Problem to solve
Repeat exactly, and only, the lines below starting at the line that contains "479 | 0.1% |" and ending at the line that contains "public void detach(Observer", inclusive of both.

Excerpted records
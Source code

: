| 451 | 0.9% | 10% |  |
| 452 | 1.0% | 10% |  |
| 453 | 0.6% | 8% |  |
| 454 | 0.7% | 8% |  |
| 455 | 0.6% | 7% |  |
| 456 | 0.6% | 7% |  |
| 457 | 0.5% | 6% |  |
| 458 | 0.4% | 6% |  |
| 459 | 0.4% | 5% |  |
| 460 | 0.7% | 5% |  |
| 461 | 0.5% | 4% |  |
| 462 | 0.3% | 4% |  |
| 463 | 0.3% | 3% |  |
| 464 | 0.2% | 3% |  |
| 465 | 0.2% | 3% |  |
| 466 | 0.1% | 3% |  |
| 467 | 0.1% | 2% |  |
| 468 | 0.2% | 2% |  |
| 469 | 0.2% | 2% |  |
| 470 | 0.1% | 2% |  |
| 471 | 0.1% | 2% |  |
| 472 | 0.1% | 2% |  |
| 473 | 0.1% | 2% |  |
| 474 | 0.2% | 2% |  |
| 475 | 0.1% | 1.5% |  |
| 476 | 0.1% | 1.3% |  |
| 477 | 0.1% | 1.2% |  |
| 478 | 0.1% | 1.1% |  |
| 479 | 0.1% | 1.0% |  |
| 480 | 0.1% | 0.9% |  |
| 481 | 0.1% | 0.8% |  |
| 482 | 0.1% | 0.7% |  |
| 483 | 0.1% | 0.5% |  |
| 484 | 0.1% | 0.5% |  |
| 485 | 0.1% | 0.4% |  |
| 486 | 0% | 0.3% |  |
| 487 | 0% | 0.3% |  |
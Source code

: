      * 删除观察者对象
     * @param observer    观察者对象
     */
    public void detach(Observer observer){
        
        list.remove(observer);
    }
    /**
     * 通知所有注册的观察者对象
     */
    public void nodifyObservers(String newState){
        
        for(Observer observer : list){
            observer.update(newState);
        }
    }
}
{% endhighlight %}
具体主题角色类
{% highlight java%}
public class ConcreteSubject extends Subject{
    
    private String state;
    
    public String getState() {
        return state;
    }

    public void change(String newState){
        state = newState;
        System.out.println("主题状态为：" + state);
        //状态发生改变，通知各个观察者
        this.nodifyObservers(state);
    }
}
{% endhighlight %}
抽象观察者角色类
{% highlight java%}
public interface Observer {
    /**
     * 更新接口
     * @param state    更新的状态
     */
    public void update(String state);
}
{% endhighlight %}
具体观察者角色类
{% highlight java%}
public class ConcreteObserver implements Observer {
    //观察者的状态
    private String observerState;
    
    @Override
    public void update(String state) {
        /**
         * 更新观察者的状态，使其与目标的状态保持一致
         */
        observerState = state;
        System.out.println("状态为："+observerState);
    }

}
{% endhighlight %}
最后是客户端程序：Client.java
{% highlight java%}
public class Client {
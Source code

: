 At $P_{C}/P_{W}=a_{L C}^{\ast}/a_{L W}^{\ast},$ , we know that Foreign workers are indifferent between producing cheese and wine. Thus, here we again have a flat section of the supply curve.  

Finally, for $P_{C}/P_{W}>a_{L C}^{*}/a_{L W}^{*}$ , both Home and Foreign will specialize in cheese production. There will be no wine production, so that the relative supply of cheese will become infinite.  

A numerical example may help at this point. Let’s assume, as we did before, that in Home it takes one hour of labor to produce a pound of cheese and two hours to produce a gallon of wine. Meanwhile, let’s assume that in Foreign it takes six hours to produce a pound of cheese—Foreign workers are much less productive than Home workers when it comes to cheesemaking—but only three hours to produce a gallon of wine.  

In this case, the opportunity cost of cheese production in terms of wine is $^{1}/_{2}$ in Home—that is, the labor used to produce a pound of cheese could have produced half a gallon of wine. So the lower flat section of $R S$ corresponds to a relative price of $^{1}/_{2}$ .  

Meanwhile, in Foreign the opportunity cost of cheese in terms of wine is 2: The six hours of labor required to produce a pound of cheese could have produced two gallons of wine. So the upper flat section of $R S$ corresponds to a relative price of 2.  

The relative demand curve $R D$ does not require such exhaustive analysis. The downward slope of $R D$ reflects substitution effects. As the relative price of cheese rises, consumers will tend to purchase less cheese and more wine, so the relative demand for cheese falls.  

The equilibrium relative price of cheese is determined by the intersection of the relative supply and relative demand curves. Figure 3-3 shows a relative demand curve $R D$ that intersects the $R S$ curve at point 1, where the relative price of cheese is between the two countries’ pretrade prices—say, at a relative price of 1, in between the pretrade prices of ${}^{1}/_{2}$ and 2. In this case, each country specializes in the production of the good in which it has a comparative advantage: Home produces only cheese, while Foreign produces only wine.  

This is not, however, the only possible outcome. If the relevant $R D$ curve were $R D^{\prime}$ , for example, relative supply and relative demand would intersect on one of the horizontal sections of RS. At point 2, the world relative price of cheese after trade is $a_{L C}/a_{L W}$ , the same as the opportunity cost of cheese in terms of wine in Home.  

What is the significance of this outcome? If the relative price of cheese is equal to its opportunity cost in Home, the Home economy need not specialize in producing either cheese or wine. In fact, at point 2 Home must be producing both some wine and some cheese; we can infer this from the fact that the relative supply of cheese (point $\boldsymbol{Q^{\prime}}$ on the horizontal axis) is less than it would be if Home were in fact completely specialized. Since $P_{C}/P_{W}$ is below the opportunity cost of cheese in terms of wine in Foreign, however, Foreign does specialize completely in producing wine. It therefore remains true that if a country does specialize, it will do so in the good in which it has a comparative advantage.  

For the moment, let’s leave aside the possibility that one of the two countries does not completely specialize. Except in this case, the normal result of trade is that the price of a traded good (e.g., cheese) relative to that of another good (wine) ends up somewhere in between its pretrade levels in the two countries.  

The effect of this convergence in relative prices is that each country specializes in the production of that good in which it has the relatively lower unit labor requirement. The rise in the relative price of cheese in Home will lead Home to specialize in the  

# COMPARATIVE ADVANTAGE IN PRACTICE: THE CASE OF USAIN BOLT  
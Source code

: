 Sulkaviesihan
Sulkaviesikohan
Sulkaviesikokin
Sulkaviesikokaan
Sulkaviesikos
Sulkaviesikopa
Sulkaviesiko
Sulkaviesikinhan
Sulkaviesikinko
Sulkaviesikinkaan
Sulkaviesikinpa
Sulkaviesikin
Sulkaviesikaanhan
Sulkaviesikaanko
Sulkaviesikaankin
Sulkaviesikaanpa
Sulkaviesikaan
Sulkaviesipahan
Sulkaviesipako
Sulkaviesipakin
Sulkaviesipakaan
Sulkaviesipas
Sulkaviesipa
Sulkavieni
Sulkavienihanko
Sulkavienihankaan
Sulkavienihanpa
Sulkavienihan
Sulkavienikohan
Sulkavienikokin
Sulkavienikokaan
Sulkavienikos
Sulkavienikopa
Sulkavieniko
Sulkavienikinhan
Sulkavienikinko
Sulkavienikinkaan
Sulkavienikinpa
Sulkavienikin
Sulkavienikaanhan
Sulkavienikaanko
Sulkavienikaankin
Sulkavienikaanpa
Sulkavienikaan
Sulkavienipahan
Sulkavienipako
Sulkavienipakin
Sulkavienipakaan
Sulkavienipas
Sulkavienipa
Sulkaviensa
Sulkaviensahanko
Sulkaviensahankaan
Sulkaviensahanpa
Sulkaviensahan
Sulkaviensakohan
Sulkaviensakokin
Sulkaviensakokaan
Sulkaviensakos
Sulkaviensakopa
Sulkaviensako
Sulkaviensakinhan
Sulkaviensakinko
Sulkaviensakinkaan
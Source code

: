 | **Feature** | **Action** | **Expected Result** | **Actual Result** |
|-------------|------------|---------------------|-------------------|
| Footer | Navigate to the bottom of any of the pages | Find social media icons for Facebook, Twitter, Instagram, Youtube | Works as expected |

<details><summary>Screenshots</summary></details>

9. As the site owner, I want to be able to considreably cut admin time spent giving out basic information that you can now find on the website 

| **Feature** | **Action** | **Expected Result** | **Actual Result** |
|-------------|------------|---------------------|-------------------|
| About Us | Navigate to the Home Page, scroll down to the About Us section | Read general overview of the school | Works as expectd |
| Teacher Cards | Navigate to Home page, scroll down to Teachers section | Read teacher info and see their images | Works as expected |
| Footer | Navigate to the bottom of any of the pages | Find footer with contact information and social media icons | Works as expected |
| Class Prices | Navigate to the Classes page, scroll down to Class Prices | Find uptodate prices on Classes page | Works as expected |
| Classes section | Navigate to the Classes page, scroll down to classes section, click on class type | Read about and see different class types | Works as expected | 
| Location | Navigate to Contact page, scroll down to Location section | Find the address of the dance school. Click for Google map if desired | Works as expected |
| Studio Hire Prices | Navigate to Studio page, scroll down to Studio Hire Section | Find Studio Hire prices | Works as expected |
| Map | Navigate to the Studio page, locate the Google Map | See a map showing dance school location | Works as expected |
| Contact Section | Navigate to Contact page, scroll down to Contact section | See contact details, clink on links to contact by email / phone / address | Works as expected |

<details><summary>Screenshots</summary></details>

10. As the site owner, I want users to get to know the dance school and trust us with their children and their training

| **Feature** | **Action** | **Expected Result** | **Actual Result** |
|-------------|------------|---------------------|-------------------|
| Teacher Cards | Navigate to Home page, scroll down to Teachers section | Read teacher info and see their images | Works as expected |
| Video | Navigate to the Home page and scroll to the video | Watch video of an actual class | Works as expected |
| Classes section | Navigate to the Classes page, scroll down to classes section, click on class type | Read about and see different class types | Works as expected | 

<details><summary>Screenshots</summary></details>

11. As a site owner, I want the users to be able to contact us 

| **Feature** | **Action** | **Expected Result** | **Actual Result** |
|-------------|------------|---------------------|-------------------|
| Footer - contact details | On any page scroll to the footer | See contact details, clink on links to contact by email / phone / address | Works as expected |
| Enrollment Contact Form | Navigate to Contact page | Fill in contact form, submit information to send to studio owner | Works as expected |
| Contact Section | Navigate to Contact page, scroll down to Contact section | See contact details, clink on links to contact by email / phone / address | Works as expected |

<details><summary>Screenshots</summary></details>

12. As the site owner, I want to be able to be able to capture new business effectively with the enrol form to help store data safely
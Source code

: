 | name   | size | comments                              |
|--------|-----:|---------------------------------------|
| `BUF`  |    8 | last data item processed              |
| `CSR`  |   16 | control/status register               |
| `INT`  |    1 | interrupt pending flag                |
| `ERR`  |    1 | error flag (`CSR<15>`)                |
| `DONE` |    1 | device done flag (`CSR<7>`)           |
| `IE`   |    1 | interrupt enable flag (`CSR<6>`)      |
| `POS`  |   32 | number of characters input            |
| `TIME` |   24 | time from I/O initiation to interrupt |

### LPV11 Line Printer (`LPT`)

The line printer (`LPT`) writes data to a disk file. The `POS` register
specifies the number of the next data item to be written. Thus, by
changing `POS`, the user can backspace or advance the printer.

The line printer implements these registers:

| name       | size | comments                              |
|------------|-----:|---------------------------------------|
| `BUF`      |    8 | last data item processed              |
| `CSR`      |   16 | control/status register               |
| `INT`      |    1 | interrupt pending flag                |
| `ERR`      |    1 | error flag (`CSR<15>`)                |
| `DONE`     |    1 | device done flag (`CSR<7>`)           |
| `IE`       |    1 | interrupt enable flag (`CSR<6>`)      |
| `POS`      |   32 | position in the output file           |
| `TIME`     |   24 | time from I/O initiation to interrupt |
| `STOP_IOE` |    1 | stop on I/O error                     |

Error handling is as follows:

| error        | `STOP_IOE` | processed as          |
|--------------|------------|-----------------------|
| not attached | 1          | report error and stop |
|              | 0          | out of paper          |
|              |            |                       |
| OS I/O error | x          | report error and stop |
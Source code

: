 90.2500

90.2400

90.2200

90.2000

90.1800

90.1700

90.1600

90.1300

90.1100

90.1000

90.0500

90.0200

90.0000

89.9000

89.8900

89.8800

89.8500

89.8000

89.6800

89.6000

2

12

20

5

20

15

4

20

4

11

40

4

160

Output for this task
| 479 | 0.1% | 1.0% |  |
| 480 | 0.1% | 0.9% |  |
| 481 | 0.1% | 0.8% |  |
| 482 | 0.1% | 0.7% |  |
| 483 | 0.1% | 0.5% |  |
| 484 | 0.1% | 0.5% |  |
| 485 | 0.1% | 0.4% |  |
| 486 | 0% | 0.3% |  |
| 487 | 0% | 0.3% |  |
Source code

:      * 删除观察者对象
     * @param observer    观察者对象
     */
    public void detach(Observer observer){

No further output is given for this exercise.